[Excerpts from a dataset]
-------------------------

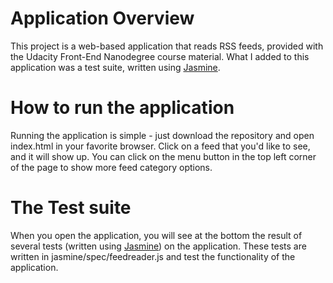 # Application Overview

This project is a web-based application that reads RSS feeds, provided with the Udacity Front-End Nanodegree course material. What I added to this application was a test suite, written using [Jasmine](http://jasmine.github.io/).

# How to run the application

Running the application is simple - just download the repository and open index.html in your favorite browser. Click on a feed that you'd like to see, and it will show up. You can click on the menu button in the top left corner of the page to show more feed category options.

# The Test suite

When you open the application, you will see at the bottom the result of several tests (written using [Jasmine](http://jasmine.github.io/)) on the application. These tests are written in jasmine/spec/feedreader.js and test the functionality of the application.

-------------------------

Instructions to follow: Exactly as they stand in the records above, print the lines from the one containing "This project is" through the final line, inclusive.

Solution for this exercise:
This project is a web-based application that reads RSS feeds, provided with the Udacity Front-End Nanodegree course material. What I added to this application was a test suite, written using [Jasmine](http://jasmine.github.io/).

# How to run the application

Running the application is simple - just download the repository and open index.html in your favorite browser. Click on a feed that you'd like to see, and it will show up. You can click on the menu button in the top left corner of the page to show more feed category options.

# The Test suite

When you open the application, you will see at the bottom the result of several tests (written using [Jasmine](http://jasmine.github.io/)) on the application. These tests are written in jasmine/spec/feedreader.js and test the functionality of the application.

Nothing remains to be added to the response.